Domande concrete che tendono a sollecitare i giovani a porsi un obiettivo. Quindi possiamo definirlo un messaggio di fede indiretto, nel senso che pone tematiche ordinarie per cercare di dare uno scopo alla vita.

Si è tornato a celebrare messa dopo il lockdown, differenze tra il prima e il dopo? Quali domande, richieste, arrivano dai fedeli? La Chiesa come si è mossa in questo periodo di difficoltà?

Parto dall’ultima domanda.
La Chiesa, come lo Stato, come tutte le istituzioni nazionali e sovranazionali, si è trovata di fronte a qualcosa di inaspettato, nuovo, e in questi situazioni un iniziale momento di confusione è umano.

Ci sono stati vari atteggiamenti da parte degli esponenti della Chiesa: chi ha vissuto la situazione in ottica più integralista, chi l’ha vissuta in maniera più aperta al dialogo e al confronto, chi addirittura ha barattato un po’ la fede con il principio della salute quando in realtà – è una battuta che riporto spesso – se Gesù fosse venuto sulla terra per donare a tutti la salute probabilmente sarebbe morto a 90 anni in una classica Casa di riposo del tempo, e invece così non è stato, perché la fede è altro. Quindi la Chiesa, pur rimanendo in contatto con i fedeli, ha comunque vissuto con difficoltà questo periodo.

Per quanto riguarda la ripresa delle celebrazioni debbo dire che nella nostra diocesi i fedeli sono tornati.

Le domande che mi sono state rivolte sono principalmente due. Innanzitutto il perché di questa pandemia; e questo senza andare a tirar fuori castighi divini per punire la nostra società, era una domanda che andava proprio alla ricerca del senso. Ad esempio, in cosa ci siamo cambiati? Cosa ci insegna quanto accaduto? Queste le domande che mi sono state rivolte più di frequente.
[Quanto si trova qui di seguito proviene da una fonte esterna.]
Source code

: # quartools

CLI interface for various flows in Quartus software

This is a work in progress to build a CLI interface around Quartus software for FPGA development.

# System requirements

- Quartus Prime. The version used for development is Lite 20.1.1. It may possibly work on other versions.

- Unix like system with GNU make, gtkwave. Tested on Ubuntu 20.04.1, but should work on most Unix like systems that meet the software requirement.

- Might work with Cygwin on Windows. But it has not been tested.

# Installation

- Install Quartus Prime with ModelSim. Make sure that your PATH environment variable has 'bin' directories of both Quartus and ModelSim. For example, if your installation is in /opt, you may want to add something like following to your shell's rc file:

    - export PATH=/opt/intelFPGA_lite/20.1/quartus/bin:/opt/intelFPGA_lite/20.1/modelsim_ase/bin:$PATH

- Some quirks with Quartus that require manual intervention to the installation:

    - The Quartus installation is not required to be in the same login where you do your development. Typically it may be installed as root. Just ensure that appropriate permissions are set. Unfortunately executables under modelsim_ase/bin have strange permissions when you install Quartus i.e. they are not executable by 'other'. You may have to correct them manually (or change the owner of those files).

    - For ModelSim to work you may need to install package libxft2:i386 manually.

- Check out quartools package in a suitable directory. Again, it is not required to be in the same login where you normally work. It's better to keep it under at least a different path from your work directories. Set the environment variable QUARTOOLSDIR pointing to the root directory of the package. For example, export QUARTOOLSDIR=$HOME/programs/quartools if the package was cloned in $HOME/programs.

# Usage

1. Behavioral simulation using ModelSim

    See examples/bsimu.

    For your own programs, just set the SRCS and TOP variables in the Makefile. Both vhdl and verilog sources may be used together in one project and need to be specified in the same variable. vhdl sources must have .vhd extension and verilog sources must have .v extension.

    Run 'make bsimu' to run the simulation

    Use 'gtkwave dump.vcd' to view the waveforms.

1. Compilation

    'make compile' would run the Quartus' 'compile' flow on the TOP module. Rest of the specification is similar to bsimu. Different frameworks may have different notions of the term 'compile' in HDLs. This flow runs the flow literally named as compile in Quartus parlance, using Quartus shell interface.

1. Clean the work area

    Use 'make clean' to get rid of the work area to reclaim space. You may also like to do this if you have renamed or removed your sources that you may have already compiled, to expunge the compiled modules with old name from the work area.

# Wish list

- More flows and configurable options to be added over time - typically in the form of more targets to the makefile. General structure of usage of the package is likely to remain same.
La seconda domanda a cui cercavo di dare risposta era proprio quella su come oggi sia possibile vivere la fede.

Un appello ai giovani della nostra città dopo il Covid-19?

Non fermatevi sulla soglia delle problematiche delle questioni emerse. Scendete sino in fondo, nel mistero della vostra umanità. Perché è li che potete trovare sia la risposta religiosa che laica al vostro esistere.

Don Federico Rango nasce a Jesi il 3 febbraio 1991. Frequenta il Liceo Classico Vittorio Emanuele II e si laurea all’istituto teologico marchigiano. Frequenta oggi la Pontificia Università Gregoriana.
Il 31 maggio 2020 il vescovo di Jesi don Gerardo Rocconi lo nomina responsabile del servizio diocesano della pastorale giovanile. Don Federico era già vice parroco nelle chiese di San Sebastiano e Santa Maria del Piano.